• _Exercise data_:
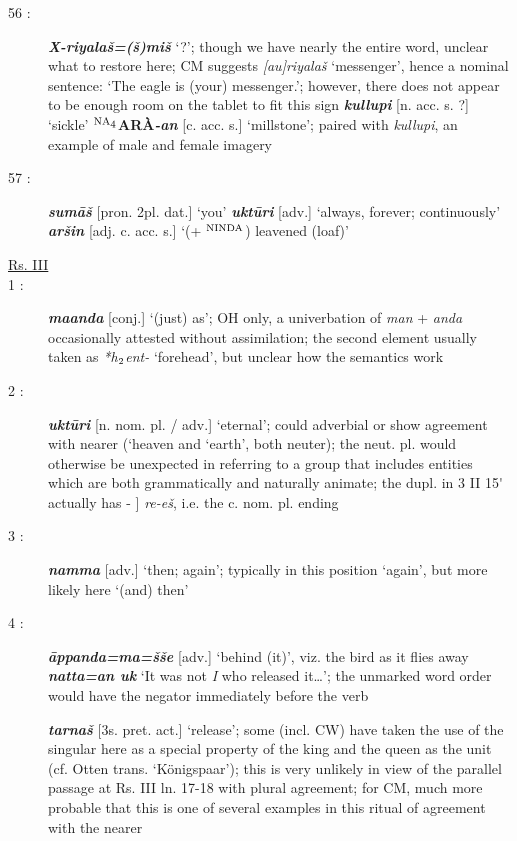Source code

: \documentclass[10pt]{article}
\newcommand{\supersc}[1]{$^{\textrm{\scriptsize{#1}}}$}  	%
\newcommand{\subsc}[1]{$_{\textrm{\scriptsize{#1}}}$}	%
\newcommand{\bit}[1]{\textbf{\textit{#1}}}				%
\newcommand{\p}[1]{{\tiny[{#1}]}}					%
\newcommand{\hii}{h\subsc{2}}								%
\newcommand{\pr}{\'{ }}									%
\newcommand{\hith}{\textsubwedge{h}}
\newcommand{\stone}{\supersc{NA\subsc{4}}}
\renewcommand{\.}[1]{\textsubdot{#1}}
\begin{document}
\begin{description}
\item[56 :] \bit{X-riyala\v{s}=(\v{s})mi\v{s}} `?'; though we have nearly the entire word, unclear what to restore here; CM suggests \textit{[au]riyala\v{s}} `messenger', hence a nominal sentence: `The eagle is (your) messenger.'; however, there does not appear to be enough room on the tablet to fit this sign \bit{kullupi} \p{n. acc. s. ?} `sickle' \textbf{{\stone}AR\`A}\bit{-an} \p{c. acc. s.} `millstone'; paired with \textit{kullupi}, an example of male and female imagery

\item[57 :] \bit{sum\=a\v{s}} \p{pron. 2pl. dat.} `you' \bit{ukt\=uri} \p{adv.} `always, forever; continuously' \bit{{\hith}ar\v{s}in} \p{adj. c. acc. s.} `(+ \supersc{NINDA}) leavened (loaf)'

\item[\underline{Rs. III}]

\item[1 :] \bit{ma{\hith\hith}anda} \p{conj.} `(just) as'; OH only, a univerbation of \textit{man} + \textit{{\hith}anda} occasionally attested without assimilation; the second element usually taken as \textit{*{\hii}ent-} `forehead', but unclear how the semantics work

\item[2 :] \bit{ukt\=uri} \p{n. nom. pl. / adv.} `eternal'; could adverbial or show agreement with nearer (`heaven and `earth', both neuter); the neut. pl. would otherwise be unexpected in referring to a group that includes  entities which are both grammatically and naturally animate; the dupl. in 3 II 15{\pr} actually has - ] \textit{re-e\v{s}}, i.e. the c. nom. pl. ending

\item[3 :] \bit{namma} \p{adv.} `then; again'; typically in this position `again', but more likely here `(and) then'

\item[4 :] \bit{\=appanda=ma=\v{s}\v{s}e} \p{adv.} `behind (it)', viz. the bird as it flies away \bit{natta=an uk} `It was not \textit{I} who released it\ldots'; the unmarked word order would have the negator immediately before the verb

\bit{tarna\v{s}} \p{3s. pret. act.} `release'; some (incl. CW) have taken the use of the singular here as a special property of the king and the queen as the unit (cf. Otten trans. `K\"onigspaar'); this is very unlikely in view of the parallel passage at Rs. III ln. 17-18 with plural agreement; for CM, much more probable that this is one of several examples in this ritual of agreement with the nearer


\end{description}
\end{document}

* * *

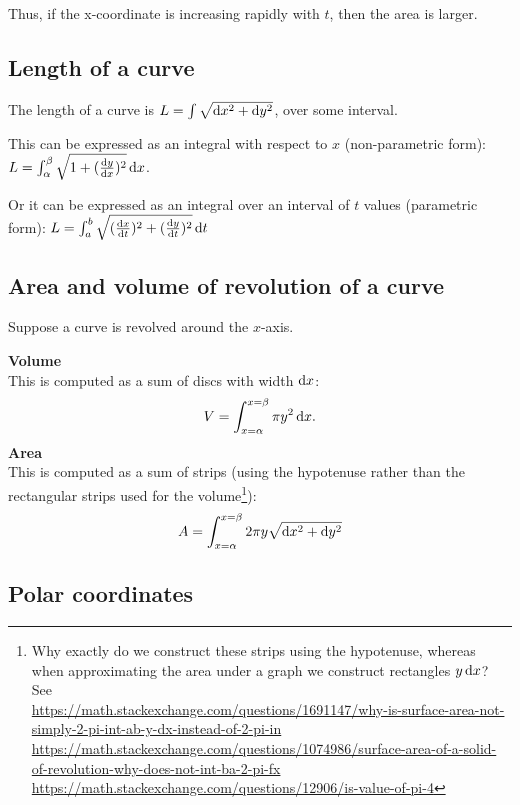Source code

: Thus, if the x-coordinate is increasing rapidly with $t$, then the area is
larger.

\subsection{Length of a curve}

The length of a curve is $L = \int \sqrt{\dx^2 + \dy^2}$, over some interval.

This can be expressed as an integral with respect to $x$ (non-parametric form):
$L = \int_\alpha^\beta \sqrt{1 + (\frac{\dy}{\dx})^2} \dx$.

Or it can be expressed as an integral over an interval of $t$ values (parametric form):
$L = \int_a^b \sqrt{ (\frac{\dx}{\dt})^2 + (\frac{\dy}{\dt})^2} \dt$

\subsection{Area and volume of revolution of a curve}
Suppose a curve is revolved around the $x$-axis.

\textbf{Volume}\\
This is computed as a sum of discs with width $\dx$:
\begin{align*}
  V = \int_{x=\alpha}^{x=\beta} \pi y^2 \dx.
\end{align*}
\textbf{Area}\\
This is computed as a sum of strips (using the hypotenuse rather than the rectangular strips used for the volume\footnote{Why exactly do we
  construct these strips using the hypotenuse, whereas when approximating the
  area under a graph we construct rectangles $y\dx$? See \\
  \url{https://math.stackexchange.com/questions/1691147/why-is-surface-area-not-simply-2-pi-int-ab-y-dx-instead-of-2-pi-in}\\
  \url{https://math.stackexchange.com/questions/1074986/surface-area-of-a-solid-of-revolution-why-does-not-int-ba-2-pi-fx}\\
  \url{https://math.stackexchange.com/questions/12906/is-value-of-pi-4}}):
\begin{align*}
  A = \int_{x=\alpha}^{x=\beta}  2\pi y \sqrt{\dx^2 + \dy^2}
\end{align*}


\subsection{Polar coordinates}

• _Task objective_:
Determine the number of lines in the records that include the string "does", and respond with that number only.

• _Answer space_:
2